Reporter : Chandra
Senin, 18 November
2013 10:45
Merdeka.com - Jalan Desa
Tlogodepok, Kecamatan Mirit, Kebumen, Jawa Tengah, yang berada di kawasan jalur
Daendels masih basah setelah hujan mengguyur sore itu. Rimbunan pohon yang
ditanam, menyambut senja sepanjang jalan desa yang berujung pada kawasan pantai
selatan.
Meski
suasana wilayah perkampungan relatif adem, nuansa tegang masih terasa di sana.
Ketegangan itu setidaknya nampak dari tuntutan warga yang dituangkan dalam
potongan bahan plastik bekas karung beras di sepanjang jalan desa.
Pesan
yang ditulis di antaranya berbunyi begini: "Ojo Dipager Tanduri Cikar
Bae", "Tanah Belum Jelas Stop Pagar !!" dan beberapa tulisan
lainnya, menemani perjalanan menuju lokasi pemagaran.
"Ini
sisa kemarin saat aksi warga yang menolak aksi pemagaran tanah di (desa)
Tlogodepok. Tadinya, semua tulisan ini ada di sepanjang jalan raya depan,"
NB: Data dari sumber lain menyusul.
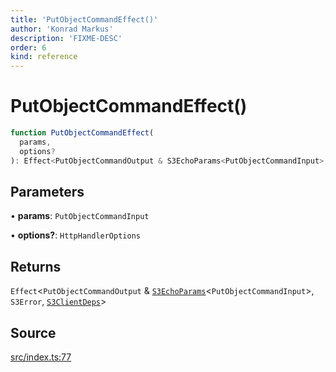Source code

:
 ```yaml
---
title: 'PutObjectCommandEffect()'
author: 'Konrad Markus'
description: 'FIXME-DESC'
order: 6
kind: reference
---
```


# PutObjectCommandEffect()

```ts
function PutObjectCommandEffect(
  params,
  options?
): Effect<PutObjectCommandOutput & S3EchoParams<PutObjectCommandInput>, S3Error, S3ClientDeps>;
```

## Parameters

• **params**: `PutObjectCommandInput`

• **options?**: `HttpHandlerOptions`

## Returns

`Effect`\<`PutObjectCommandOutput` & [`S3EchoParams`](/projects/konkerdev-aws-client-effect-s3/reference/type-aliases/s3echoparams)\<`PutObjectCommandInput`\>, `S3Error`, [`S3ClientDeps`](/projects/konkerdev-aws-client-effect-s3/reference/type-aliases/s3clientdeps)\>

## Source

[src/index.ts:77](https://github.com/konkerdotdev/aws-client-effect-s3/blob/3f8e0eff075dd69bba1d17c99a6862f1e6b4d974/src/index.ts#L77)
ujar Ketua Organisasi Tlogo Wira Putra, Slamet Riyadi.
Namun,
spanduk yang dipasang setelah aksi pada Kamis 7 November silam tersebut
diturunkan beberapa orang yang pro-pemagaran.
"Setelah
aksi tersebut spanduk diturunkan, dan kami pasang di jalan-jalan desa. Kami
sebenarnya tidak ingin ada bentrok antarwarga sendiri. Karena pada dasarnya,
kami memiliki hubungan saudara juga," ujarnya saat ditemui di rumahnya,
beberapa waktu lalu.
Keresahan
Slamet juga diungkapkan warga desa lainnya, Muhammad Sahwi (46) yang mengaku
tidak senang dengan adanya pemagaran sepihak. Selama ini, Sahwi tidak
mengetahui adanya sosialisasi pemagaran sejak semula.
"Saya
nggak pernah diberikan sosialisasi. Tahu-tahu sudah dibangun saja. Kalau
seperti ini, saya yang punya pohon di sebelah selatan menjadi susah, tidak
seperti dulu," ujarnya.
Menurutnya,
selama ini memang tanah pertanian yang digarapnya bersama petani dan penderes
lainnya kerap menjadi tempat latihan TNI. Dia mengatakan, selama ini, kerap
bingung kalau ada latihan perang.
"Kalau
ada latihan perang, kami harus cepat-cepat ke kebun. Kalau biasanya jalan dari
rumah jam 8-9 pagi, saat dipakai latihan kami harus datang sekitar pukul 7 pagi
atau bisa lebih pagi lagi," ujarnya.
Selama
latihan perang, petani praktis tidak bisa memasuki kawasan pertanian yang
digarapnya. Latihan perang yang dilaksanakan didekat permukiman warga tersebut,
jelas Slamet juga menyebabkan warga terganggu.
"Kadang
kaca rumah sampai bergetar, bahkan suara senjata berat sampai malam hari,"
ujarnya.
Slamet
menambahkan, saat ini kondisi masyarakat tidak bisa tenang hidup di desa
berpenduduk 850 kepala keluarga. Dia meyakini, konflik antarwarga akan
meruncing pada suatu saat.
"Beberapa
waktu lalu saja ada konvoi yang dilakukan preman, masa tandingan warga. Kalau
sudah seperti ini, kami sudah tidak bisa hidup tenang karena perpecahan
ini," jelasnya.
Koordinator
Urut Sewu Bersatu, Widodo Sunu Nugroho mengatakan, selama ini warga yang berada
di 15 desa kawasan Urut Sewu masih terus memperjuangkan hak atas tanah yang
dahulu diklaim milik TNI.
"Kami
meyakini, tanah yang saat ini dipakai untuk latihan perang adalah milik warga.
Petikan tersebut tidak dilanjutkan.